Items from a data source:
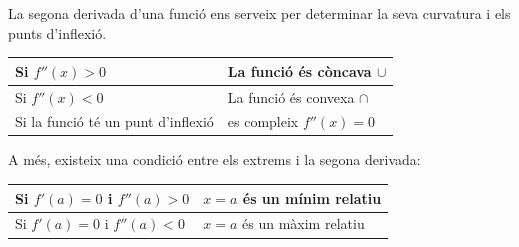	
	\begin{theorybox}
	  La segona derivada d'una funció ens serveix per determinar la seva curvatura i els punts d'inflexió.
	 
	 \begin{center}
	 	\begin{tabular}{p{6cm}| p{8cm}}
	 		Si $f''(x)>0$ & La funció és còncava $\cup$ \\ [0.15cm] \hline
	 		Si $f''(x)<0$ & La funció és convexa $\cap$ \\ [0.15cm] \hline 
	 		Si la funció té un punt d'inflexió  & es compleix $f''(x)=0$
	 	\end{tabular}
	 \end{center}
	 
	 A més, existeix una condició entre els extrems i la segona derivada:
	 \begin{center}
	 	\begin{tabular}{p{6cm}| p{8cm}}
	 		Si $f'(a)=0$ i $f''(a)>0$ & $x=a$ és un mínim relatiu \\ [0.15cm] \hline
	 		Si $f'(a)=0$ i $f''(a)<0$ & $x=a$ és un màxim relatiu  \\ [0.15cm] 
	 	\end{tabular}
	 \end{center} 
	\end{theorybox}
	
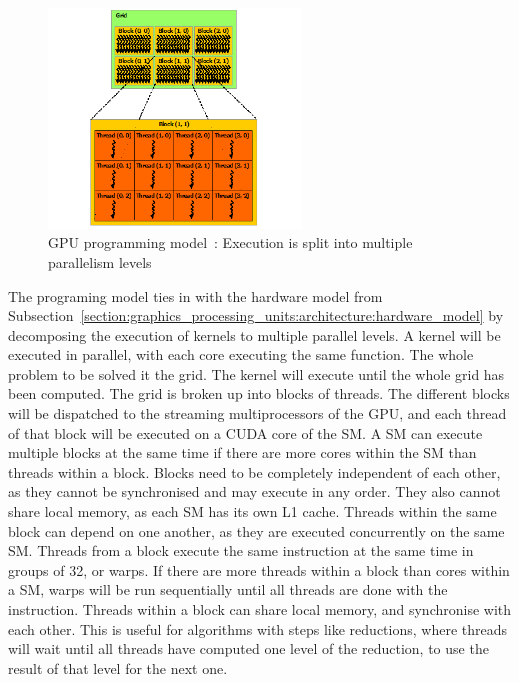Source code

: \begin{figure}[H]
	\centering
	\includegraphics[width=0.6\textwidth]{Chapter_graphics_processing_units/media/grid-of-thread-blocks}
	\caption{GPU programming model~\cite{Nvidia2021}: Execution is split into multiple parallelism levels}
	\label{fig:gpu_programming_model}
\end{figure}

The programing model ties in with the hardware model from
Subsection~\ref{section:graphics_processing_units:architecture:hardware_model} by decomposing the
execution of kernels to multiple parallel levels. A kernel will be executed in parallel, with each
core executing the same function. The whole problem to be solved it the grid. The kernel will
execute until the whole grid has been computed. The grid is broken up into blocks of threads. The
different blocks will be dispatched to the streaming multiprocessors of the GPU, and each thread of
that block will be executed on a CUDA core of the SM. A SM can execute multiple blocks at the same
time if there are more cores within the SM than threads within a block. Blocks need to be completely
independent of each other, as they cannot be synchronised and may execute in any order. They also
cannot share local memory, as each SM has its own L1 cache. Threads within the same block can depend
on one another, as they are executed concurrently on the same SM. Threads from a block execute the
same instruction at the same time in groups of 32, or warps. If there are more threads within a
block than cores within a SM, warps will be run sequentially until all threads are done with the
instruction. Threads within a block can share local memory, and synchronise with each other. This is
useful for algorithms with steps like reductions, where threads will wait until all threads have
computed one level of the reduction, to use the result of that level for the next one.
--
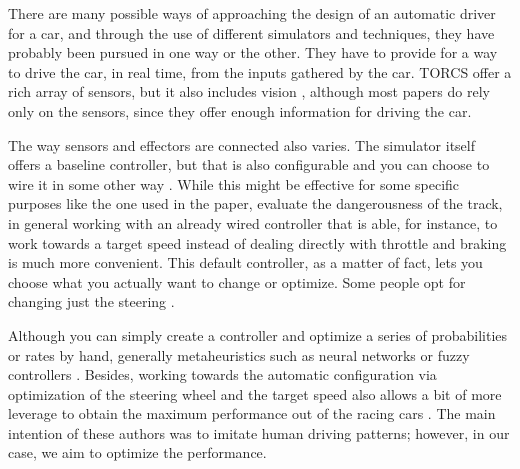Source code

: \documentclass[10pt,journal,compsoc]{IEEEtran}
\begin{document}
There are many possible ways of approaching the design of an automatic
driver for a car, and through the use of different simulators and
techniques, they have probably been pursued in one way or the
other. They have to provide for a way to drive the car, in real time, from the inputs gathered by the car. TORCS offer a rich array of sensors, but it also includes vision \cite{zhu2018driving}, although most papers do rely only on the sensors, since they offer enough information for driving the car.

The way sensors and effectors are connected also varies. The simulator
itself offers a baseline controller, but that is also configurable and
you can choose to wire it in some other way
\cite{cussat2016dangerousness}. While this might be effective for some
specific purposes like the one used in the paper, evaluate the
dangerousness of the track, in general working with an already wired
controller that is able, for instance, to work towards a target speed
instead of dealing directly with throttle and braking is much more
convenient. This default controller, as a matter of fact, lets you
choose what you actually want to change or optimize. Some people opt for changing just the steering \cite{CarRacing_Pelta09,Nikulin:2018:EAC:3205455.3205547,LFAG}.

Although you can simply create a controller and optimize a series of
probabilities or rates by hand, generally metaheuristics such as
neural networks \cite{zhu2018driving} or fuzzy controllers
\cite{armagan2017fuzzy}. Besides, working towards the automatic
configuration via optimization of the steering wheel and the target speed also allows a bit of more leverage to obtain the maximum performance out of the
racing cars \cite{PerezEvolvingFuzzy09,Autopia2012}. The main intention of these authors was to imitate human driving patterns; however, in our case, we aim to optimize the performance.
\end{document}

> [PROBLEM REQUIREMENTS]: Restate word for word the lines of the data above, starting at the line containing "execute until the" and ending at the line containing "instruction. Threads within", both included, and nothing more.

> [RESULT BELOW]:
execute until the whole grid has been computed. The grid is broken up into blocks of threads. The
different blocks will be dispatched to the streaming multiprocessors of the GPU, and each thread of
that block will be executed on a CUDA core of the SM. A SM can execute multiple blocks at the same
time if there are more cores within the SM than threads within a block. Blocks need to be completely
independent of each other, as they cannot be synchronised and may execute in any order. They also
cannot share local memory, as each SM has its own L1 cache. Threads within the same block can depend
on one another, as they are executed concurrently on the same SM. Threads from a block execute the
same instruction at the same time in groups of 32, or warps. If there are more threads within a
block than cores within a SM, warps will be run sequentially until all threads are done with the
instruction. Threads within a block can share local memory, and synchronise with each other. This is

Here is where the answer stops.